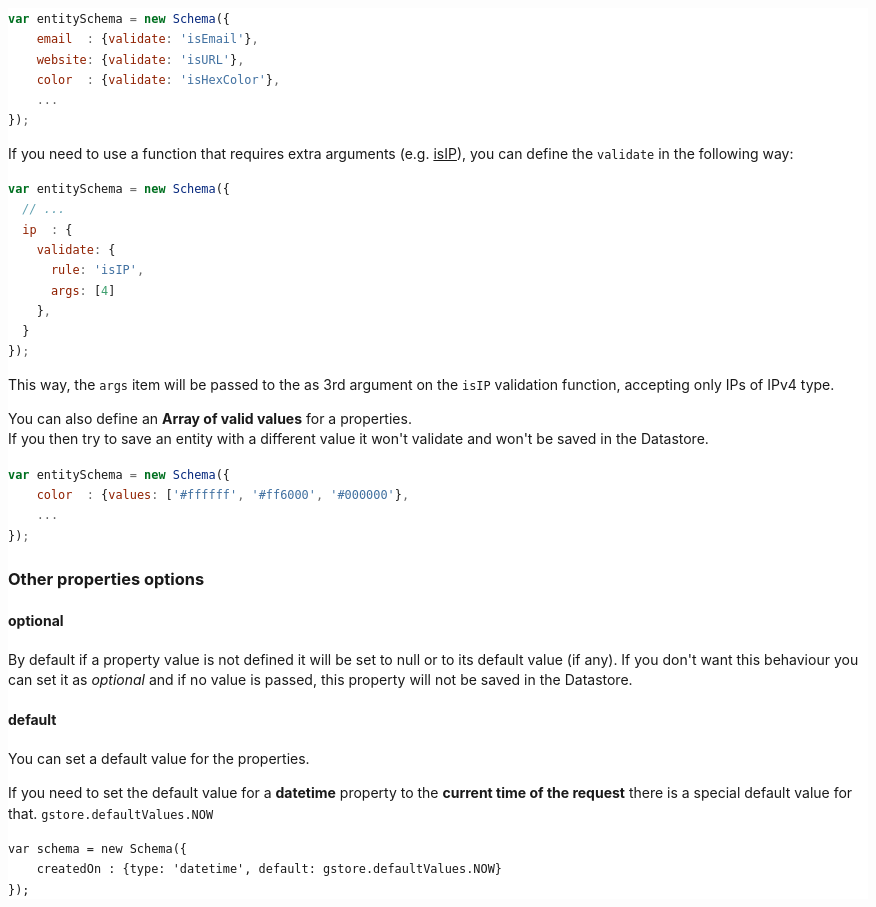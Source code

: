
 ```js
var entitySchema = new Schema({
    email  : {validate: 'isEmail'},
    website: {validate: 'isURL'},
    color  : {validate: 'isHexColor'},
    ...
});
```

If you need to use a function that requires extra arguments (e.g. [isIP](https://github.com/chriso/validator.js#validators)), you can define the `validate` in the following way:

```js
var entitySchema = new Schema({
  // ...
  ip  : {
    validate: {
      rule: 'isIP',
      args: [4]
    },
  }
});
```
This way, the `args` item will be passed to the as 3rd argument on the `isIP` validation function, accepting only IPs of IPv4 type.

You can also define an **Array of valid values** for a properties.  
If you then try to save an entity with a different value it won't validate and won't be saved in the Datastore.

```js
var entitySchema = new Schema({
    color  : {values: ['#ffffff', '#ff6000', '#000000'},
    ...
});
```

### Other properties options
#### optional
By default if a property value is not defined it will be set to null or to its default value (if any). If you don't want this behaviour you can set it as *optional* and if no value is passed, this property will not be saved in the Datastore.

#### default
You can set a default value for the properties.

If you need to set the default value for a **datetime** property to the **current time of the request** there is a special default value for that. `gstore.defaultValues.NOW` 

```
var schema = new Schema({
	createdOn : {type: 'datetime', default: gstore.defaultValues.NOW}
});
```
--
_The task_
Keeping the pictures out, print the entries above exactly as written.

_Exercise output_
Source code

:
 ```js
var entitySchema = new Schema({
    email  : {validate: 'isEmail'},
    website: {validate: 'isURL'},
    color  : {validate: 'isHexColor'},
    ...
});
```

If you need to use a function that requires extra arguments (e.g. [isIP](https://github.com/chriso/validator.js#validators)), you can define the `validate` in the following way:

```js
var entitySchema = new Schema({
  // ...
  ip  : {
    validate: {
      rule: 'isIP',
      args: [4]
    },
  }
});
```
This way, the `args` item will be passed to the as 3rd argument on the `isIP` validation function, accepting only IPs of IPv4 type.

You can also define an **Array of valid values** for a properties.  
If you then try to save an entity with a different value it won't validate and won't be saved in the Datastore.

```js
var entitySchema = new Schema({
    color  : {values: ['#ffffff', '#ff6000', '#000000'},
    ...
});
```

### Other properties options
#### optional
By default if a property value is not defined it will be set to null or to its default value (if any). If you don't want this behaviour you can set it as *optional* and if no value is passed, this property will not be saved in the Datastore.

#### default
You can set a default value for the properties.

If you need to set the default value for a **datetime** property to the **current time of the request** there is a special default value for that. `gstore.defaultValues.NOW` 

```
var schema = new Schema({
	createdOn : {type: 'datetime', default: gstore.defaultValues.NOW}
});
```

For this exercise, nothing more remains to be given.